Widening the emitted signature
The expression is built and validated at the Vars' concrete types, which keeps simplify and differentiate fully type-inferred. To emit a method that accepts a wider family of inputs, pass a NamedTuple of type overrides instead of the Var list — only the generated signature widens, the body is unchanged:
@var x Float64
@var y Int
foo = x ^ y
@addmethod myfun foo (y = Integer, x = AbstractFloat)
# adds: function myfun(y::Integer, x::AbstractFloat); x ^ y; end
myfun(big(3), 2.0f0) # works for any Integer / AbstractFloatEach override must be a supertype of the Var's declared type (widening only). Note that StaticArrays element parameters are invariant (SVector{2,Float64} <: SVector{2,Number} is false), so shape widening uses the UnionAll form:
@var V SVector{2, Float64}
vv = V + V
@addmethod vfun vv (V = SVector{2, <:Number},)
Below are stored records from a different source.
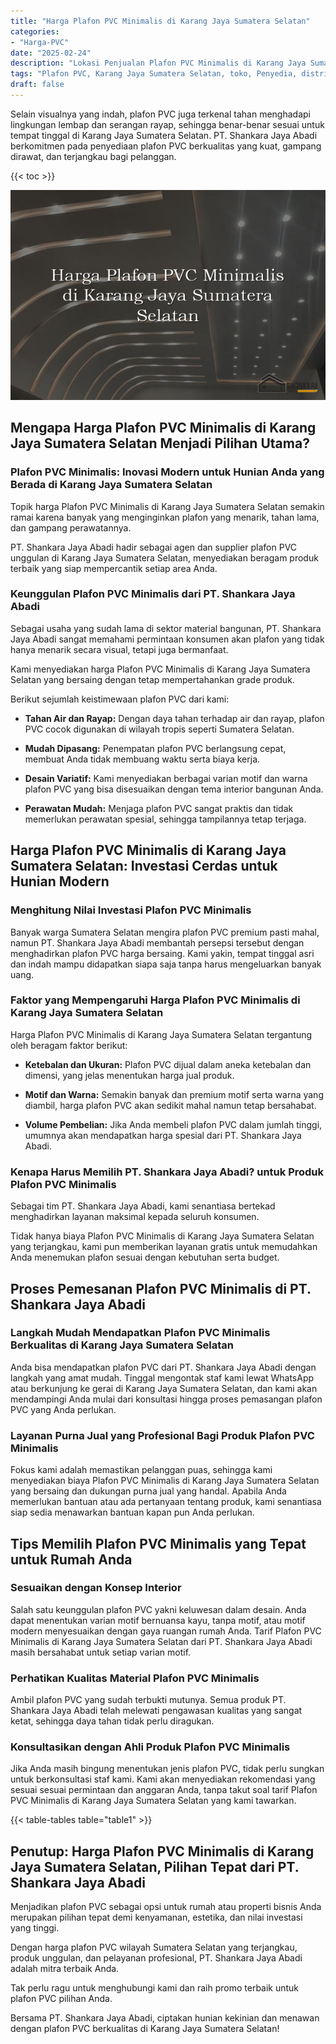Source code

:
 ```yaml
---
title: "Harga Plafon PVC Minimalis di Karang Jaya Sumatera Selatan"
categories: 
- "Harga-PVC"
date: "2025-02-24"
description: "Lokasi Penjualan Plafon PVC Minimalis di Karang Jaya Sumatera Selatan bagi rumah, office, serta toko. Material terbaik, pilihan motif, pilihan warna menarik, beserta layanan penempatan ditangani oleh tim ahli serta garansi resmi!|Servis distribusi Plafon PVC Minimalis di Karang Jaya Sumatera Selatan untuk kebutuhan rumah, perkantoran, maupun ritel, beserta produk berkualitas dan penempatan oleh tim profesional dan garansi resmi.|Solusi Plafon PVC Minimalis di Karang Jaya Sumatera Selatan yang terbukti untuk rumah, office, dan ritel, dengan panel unggulan dan penempatan ditangani oleh teknisi profesional dan jaminan resmi.|Penyediaan Plafon PVC Minimalis di Karang Jaya Sumatera Selatan bagi hunian, office, serta toko, beserta material terbaik dan instalasi oleh teknisi berpengalaman, dilengkapi beserta jaminan resmi.}"
tags: "Plafon PVC, Karang Jaya Sumatera Selatan, toko, Penyedia, distributor"
draft: false
---
```


Selain visualnya yang indah, plafon PVC juga terkenal tahan menghadapi lingkungan lembap dan serangan rayap, sehingga benar-benar sesuai untuk tempat tinggal di Karang Jaya Sumatera Selatan. PT. Shankara Jaya Abadi berkomitmen pada penyediaan plafon PVC berkualitas yang kuat, gampang dirawat, dan terjangkau bagi pelanggan.

{{< toc >}}

![Harga Plafon PVC Minimalis di Karang Jaya Sumatera Selatan](/images/Harga-PVC/Harga-Plafon-PVC-Minimalis-di-Karang-Jaya-Sumatera-Selatan.png)


## Mengapa Harga Plafon PVC Minimalis di Karang Jaya Sumatera Selatan Menjadi Pilihan Utama?

### Plafon PVC Minimalis: Inovasi Modern untuk Hunian Anda yang Berada di Karang Jaya Sumatera Selatan

Topik harga Plafon PVC Minimalis di Karang Jaya Sumatera Selatan semakin ramai karena banyak yang menginginkan plafon yang menarik, tahan lama, dan gampang perawatannya.

PT. Shankara Jaya Abadi hadir sebagai agen dan supplier plafon PVC unggulan di Karang Jaya Sumatera Selatan, menyediakan beragam produk terbaik yang siap mempercantik setiap area Anda.

### Keunggulan Plafon PVC Minimalis dari PT. Shankara Jaya Abadi

Sebagai usaha yang sudah lama di sektor material bangunan, PT. Shankara Jaya Abadi sangat memahami permintaan konsumen akan plafon yang tidak hanya menarik secara visual, tetapi juga bermanfaat.

Kami menyediakan harga Plafon PVC Minimalis di Karang Jaya Sumatera Selatan yang bersaing dengan tetap mempertahankan grade produk.

Berikut sejumlah keistimewaan plafon PVC dari kami:

- **Tahan Air dan Rayap:** Dengan daya tahan terhadap air dan rayap, plafon PVC cocok digunakan di wilayah tropis seperti Sumatera Selatan.

- **Mudah Dipasang:** Penempatan plafon PVC berlangsung cepat, membuat Anda tidak membuang waktu serta biaya kerja.

- **Desain Variatif:** Kami menyediakan berbagai varian motif dan warna plafon PVC yang bisa disesuaikan dengan tema interior bangunan Anda.

- **Perawatan Mudah:** Menjaga plafon PVC sangat praktis dan tidak memerlukan perawatan spesial, sehingga tampilannya tetap terjaga.

## Harga Plafon PVC Minimalis di Karang Jaya Sumatera Selatan: Investasi Cerdas untuk Hunian Modern

### Menghitung Nilai Investasi Plafon PVC Minimalis

Banyak warga Sumatera Selatan mengira plafon PVC premium pasti mahal, namun PT. Shankara Jaya Abadi membantah persepsi tersebut dengan menghadirkan plafon PVC harga bersaing. Kami yakin, tempat tinggal asri dan indah mampu didapatkan siapa saja tanpa harus mengeluarkan banyak uang.

### Faktor yang Mempengaruhi Harga Plafon PVC Minimalis di Karang Jaya Sumatera Selatan

Harga Plafon PVC Minimalis di Karang Jaya Sumatera Selatan tergantung oleh beragam faktor berikut:

- **Ketebalan dan Ukuran:** Plafon PVC dijual dalam aneka ketebalan dan dimensi, yang jelas menentukan harga jual produk.

- **Motif dan Warna:** Semakin banyak dan premium motif serta warna yang diambil, harga plafon PVC akan sedikit mahal namun tetap bersahabat.

- **Volume Pembelian:** Jika Anda membeli plafon PVC dalam jumlah tinggi, umumnya akan mendapatkan harga spesial dari PT. Shankara Jaya Abadi.

### Kenapa Harus Memilih PT. Shankara Jaya Abadi? untuk Produk Plafon PVC Minimalis

Sebagai tim PT. Shankara Jaya Abadi, kami senantiasa bertekad menghadirkan layanan maksimal kepada seluruh konsumen.

Tidak hanya biaya Plafon PVC Minimalis di Karang Jaya Sumatera Selatan yang terjangkau, kami pun memberikan layanan gratis untuk memudahkan Anda menemukan plafon sesuai dengan kebutuhan serta budget.

## Proses Pemesanan Plafon PVC Minimalis di PT. Shankara Jaya Abadi

### Langkah Mudah Mendapatkan Plafon PVC Minimalis Berkualitas di Karang Jaya Sumatera Selatan

Anda bisa mendapatkan plafon PVC dari PT. Shankara Jaya Abadi dengan langkah yang amat mudah. Tinggal mengontak staf kami lewat WhatsApp atau berkunjung ke gerai di Karang Jaya Sumatera Selatan, dan kami akan mendampingi Anda mulai dari konsultasi hingga proses pemasangan plafon PVC yang Anda perlukan.

### Layanan Purna Jual yang Profesional Bagi Produk Plafon PVC Minimalis

Fokus kami adalah memastikan pelanggan puas, sehingga kami menyediakan biaya Plafon PVC Minimalis di Karang Jaya Sumatera Selatan yang bersaing dan dukungan purna jual yang handal. Apabila Anda memerlukan bantuan atau ada pertanyaan tentang produk, kami senantiasa siap sedia menawarkan bantuan kapan pun Anda perlukan.

## Tips Memilih Plafon PVC Minimalis yang Tepat untuk Rumah Anda

### Sesuaikan dengan Konsep Interior

Salah satu keunggulan plafon PVC yakni keluwesan dalam desain. Anda dapat menentukan varian motif bernuansa kayu, tanpa motif, atau motif modern menyesuaikan dengan gaya ruangan rumah Anda. Tarif Plafon PVC Minimalis di Karang Jaya Sumatera Selatan dari PT. Shankara Jaya Abadi masih bersahabat untuk setiap varian motif.

### Perhatikan Kualitas Material Plafon PVC Minimalis

Ambil plafon PVC yang sudah terbukti mutunya. Semua produk PT. Shankara Jaya Abadi telah melewati pengawasan kualitas yang sangat ketat, sehingga daya tahan tidak perlu diragukan.

### Konsultasikan dengan Ahli Produk Plafon PVC Minimalis

Jika Anda masih bingung menentukan jenis plafon PVC, tidak perlu sungkan untuk berkonsultasi staf kami. Kami akan menyediakan rekomendasi yang sesuai sesuai permintaan dan anggaran Anda, tanpa takut soal tarif Plafon PVC Minimalis di Karang Jaya Sumatera Selatan yang kami tawarkan.

{{< table-tables table="table1" >}}

## Penutup: Harga Plafon PVC Minimalis di Karang Jaya Sumatera Selatan, Pilihan Tepat dari PT. Shankara Jaya Abadi

Menjadikan plafon PVC sebagai opsi untuk rumah atau properti bisnis Anda merupakan pilihan tepat demi kenyamanan, estetika, dan nilai investasi yang tinggi.

Dengan harga plafon PVC wilayah Sumatera Selatan yang terjangkau, produk unggulan, dan pelayanan profesional, PT. Shankara Jaya Abadi adalah mitra terbaik Anda.

Tak perlu ragu untuk menghubungi kami dan raih promo terbaik untuk plafon PVC pilihan Anda.

Bersama PT. Shankara Jaya Abadi, ciptakan hunian kekinian dan menawan dengan plafon PVC berkualitas di Karang Jaya Sumatera Selatan!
vfun(SVector(1, 2)) # [2, 4]Linear and star stencils
A LinearStencil has contiguous offsets along one mesh axis. Its coefficient is one SVector per cell, holding every per-offset coefficient on that column in ascending-offset order:
using StencilCore, StaticArrays
n = 5
# offsets 0,1 along axis 1; coefficients (-1, 1) at every column.
fwd = LinearStencil{1}(SUnitRange(0, 1), fill(SVector(-1.0, 1.0), n))A StarStencil is the N-D star with symmetric reach −L … +L per axis, stored interlaced: a single SVector{2NL+1} per cell, in reverse-lex offset order, with the diagonal as the explicit middle slot — so a free diagonal term (Helmholtz, an unsteady term) has a home.
n1, n2 = 5, 4
# 2-D five-point Laplacian (L = 1 ⇒ M = 5):
# (axis2,−1), (axis1,−1), diagonal, (axis1,+1), (axis2,+1).
lap = StarStencil{1}(fill(SVector(-1.0, -1.0, 4.0, -1.0, -1.0), n1, n2))The general stencil and narrowing
Stencil is the lingua franca: an explicit reverse-lex list of StaticShift offsets plus a matching SVector coefficient. It is not assembled directly — as_linear / as_star narrow it to an assemblable type by matching the offset pattern and reusing the coefficient verbatim:
st = Stencil(ColumnAccess, (-2ê₁, -ê₁, ô), fill(SVector(1.0, -4.0, 3.0), n))
ln = as_linear(st) # LinearStencil{1, -2, 3, …}
ln.term === st.term # true — verbatim copyA Stencil whose offsets form the canonical star pattern narrows with as_star instead; mismatched patterns raise an ArgumentError.